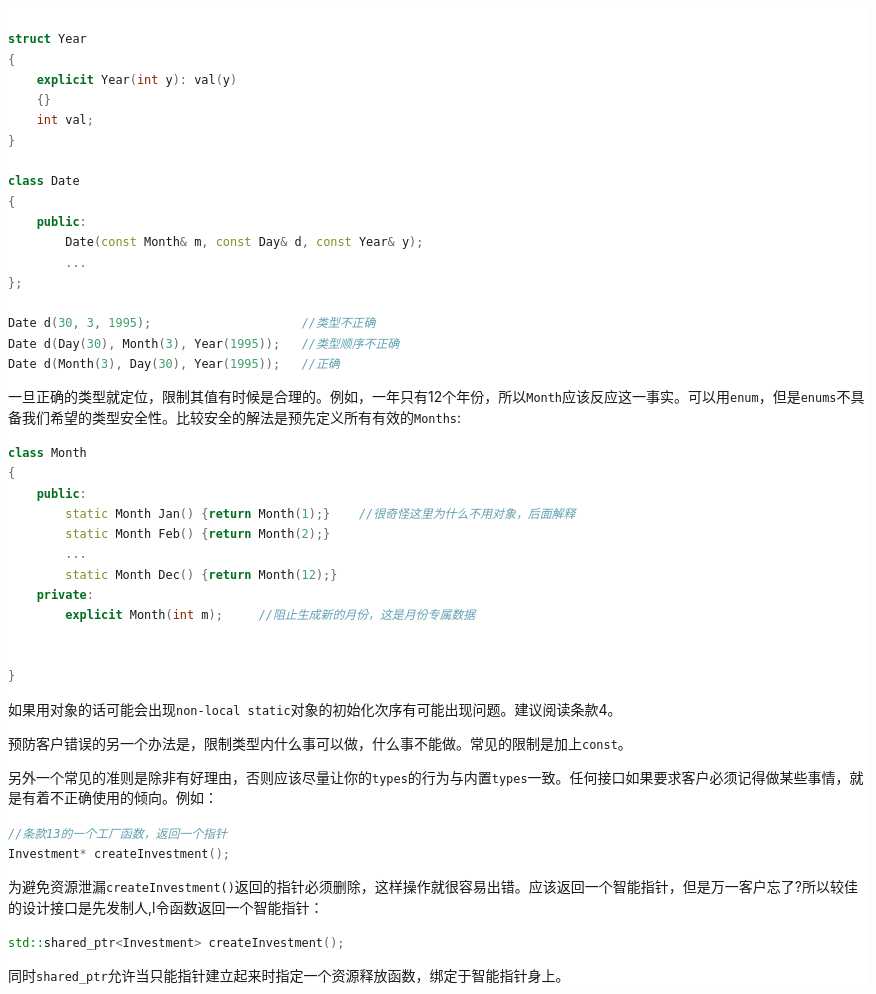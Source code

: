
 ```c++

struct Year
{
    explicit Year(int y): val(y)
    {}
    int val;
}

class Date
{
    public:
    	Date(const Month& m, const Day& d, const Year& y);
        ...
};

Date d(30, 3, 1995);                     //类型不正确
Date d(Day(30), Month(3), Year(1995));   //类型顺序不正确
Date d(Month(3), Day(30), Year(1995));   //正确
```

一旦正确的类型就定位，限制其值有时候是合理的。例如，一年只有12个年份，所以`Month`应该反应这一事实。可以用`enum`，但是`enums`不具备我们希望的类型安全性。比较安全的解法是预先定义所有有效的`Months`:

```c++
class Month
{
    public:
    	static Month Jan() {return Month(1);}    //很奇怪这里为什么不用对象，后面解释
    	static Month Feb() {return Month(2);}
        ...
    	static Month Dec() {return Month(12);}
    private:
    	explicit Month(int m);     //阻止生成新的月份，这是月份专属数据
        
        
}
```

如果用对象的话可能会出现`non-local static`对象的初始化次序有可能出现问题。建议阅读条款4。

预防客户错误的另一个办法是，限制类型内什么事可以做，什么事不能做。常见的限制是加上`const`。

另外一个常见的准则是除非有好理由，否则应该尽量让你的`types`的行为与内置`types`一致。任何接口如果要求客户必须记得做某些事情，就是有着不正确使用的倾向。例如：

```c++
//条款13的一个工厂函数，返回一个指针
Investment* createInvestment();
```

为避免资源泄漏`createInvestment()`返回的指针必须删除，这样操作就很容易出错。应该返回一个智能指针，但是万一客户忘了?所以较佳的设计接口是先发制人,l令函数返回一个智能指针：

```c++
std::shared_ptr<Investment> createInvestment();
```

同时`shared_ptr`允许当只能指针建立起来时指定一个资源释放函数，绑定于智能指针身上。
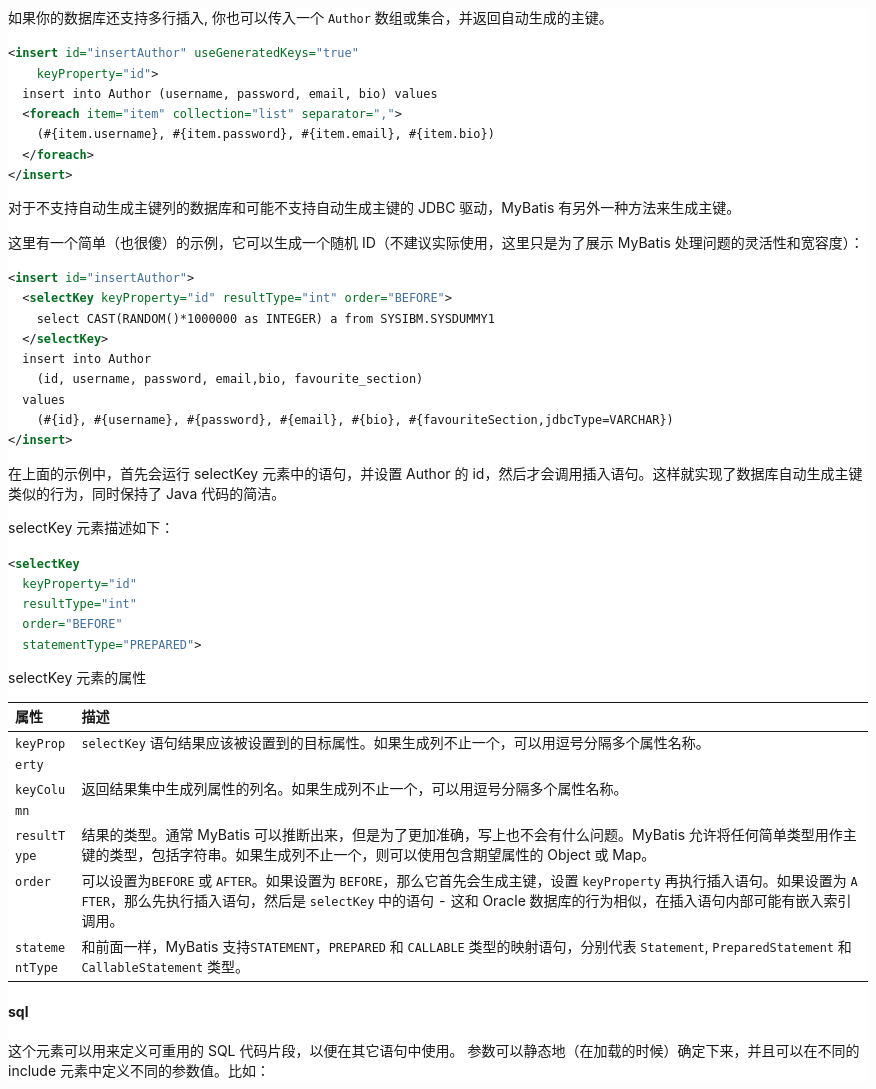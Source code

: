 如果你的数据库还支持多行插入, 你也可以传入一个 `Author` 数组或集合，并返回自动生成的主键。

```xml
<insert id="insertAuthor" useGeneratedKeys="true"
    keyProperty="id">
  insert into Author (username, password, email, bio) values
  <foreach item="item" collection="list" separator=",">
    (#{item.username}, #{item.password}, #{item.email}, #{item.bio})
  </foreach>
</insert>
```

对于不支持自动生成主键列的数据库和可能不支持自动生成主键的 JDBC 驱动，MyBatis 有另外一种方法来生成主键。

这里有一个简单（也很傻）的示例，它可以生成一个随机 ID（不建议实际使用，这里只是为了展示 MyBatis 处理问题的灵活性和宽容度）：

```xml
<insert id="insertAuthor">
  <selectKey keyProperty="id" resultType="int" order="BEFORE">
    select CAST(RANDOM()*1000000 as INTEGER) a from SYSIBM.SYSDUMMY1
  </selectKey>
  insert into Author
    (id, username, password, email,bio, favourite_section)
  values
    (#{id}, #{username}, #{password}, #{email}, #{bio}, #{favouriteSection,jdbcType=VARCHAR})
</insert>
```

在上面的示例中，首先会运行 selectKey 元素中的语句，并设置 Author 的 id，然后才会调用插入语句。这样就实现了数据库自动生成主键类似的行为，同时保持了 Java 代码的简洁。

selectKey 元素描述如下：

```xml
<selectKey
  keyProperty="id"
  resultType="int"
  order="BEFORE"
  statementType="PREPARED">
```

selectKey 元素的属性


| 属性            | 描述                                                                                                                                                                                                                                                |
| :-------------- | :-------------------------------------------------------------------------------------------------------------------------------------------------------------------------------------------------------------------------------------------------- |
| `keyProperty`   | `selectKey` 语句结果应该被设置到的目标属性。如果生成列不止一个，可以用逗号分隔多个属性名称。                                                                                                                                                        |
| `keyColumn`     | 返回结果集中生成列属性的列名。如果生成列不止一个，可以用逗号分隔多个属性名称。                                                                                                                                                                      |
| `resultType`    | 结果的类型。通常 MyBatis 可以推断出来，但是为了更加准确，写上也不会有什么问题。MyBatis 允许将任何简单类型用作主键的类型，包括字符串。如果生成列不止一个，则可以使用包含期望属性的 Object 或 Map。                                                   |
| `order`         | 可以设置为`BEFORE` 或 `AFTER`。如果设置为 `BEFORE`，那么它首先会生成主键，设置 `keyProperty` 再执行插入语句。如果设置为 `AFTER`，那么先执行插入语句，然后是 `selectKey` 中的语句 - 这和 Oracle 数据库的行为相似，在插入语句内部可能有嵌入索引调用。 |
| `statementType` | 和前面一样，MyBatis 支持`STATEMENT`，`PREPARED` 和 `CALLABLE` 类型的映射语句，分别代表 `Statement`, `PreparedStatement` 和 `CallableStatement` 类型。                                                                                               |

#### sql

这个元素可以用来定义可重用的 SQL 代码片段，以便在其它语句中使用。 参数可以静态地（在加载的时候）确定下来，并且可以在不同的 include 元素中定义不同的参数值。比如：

···

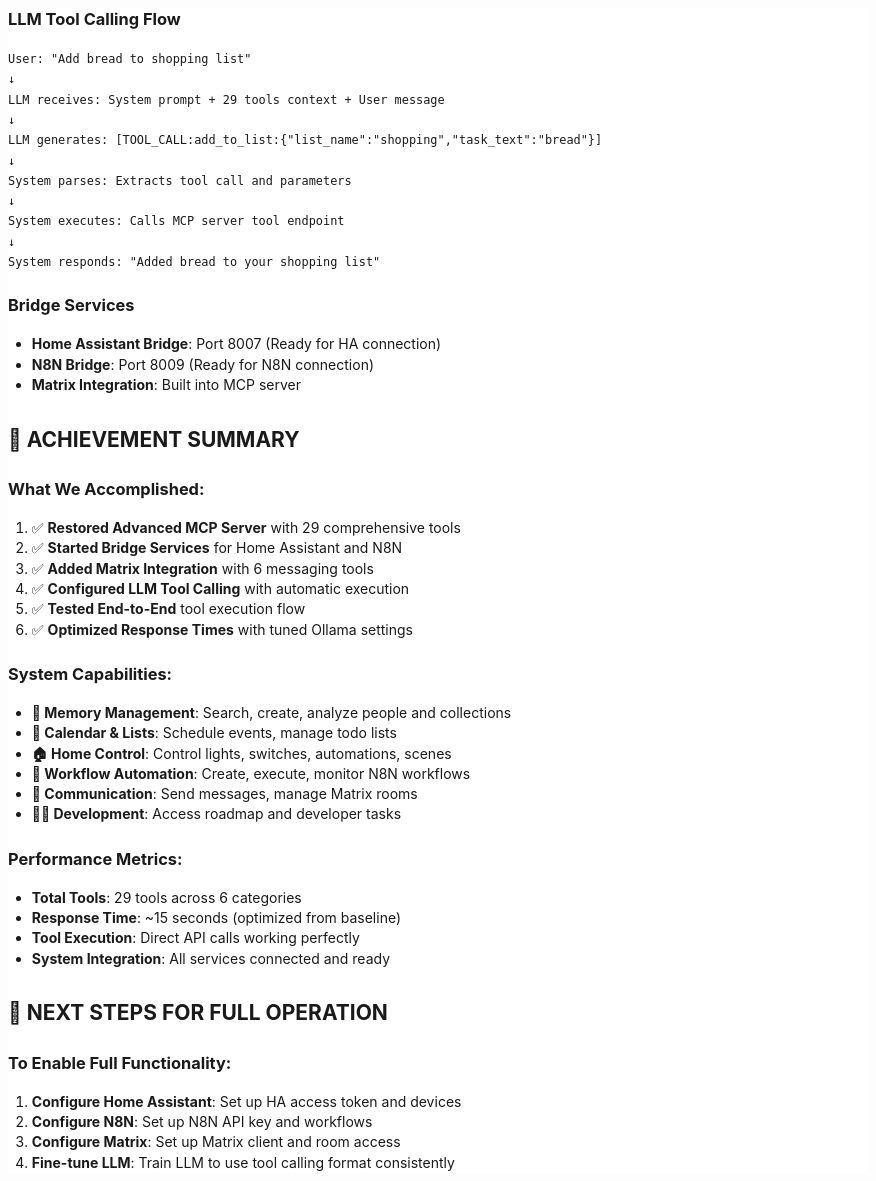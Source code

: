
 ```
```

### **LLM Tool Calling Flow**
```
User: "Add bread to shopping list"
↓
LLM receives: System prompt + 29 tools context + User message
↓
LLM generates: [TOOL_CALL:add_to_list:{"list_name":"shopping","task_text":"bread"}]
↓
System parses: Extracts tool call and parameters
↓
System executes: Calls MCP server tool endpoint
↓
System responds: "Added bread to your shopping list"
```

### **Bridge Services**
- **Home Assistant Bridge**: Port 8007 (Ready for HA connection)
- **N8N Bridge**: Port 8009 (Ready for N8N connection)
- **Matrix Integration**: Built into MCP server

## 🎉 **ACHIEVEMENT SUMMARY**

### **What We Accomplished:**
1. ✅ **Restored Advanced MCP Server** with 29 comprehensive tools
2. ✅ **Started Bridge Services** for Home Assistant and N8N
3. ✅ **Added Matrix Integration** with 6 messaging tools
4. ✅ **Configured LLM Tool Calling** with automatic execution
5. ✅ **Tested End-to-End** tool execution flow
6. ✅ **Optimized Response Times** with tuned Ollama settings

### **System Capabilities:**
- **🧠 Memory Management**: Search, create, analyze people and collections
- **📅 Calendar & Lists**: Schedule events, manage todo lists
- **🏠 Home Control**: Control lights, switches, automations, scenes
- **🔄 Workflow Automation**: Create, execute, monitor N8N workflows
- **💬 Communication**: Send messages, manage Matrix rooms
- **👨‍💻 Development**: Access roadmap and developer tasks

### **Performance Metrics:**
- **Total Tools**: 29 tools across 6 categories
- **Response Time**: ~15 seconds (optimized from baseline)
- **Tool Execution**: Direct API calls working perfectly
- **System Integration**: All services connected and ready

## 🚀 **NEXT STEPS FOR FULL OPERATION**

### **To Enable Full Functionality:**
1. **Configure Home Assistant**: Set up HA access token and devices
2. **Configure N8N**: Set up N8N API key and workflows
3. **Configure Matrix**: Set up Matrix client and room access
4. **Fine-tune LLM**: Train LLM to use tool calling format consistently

···

Task item:
Throughout the data above, report every line that contains the string "workflows".

Result of the exercise:
- **🔄 Workflow Automation**: Create, execute, monitor N8N workflows
2. **Configure N8N**: Set up N8N API key and workflows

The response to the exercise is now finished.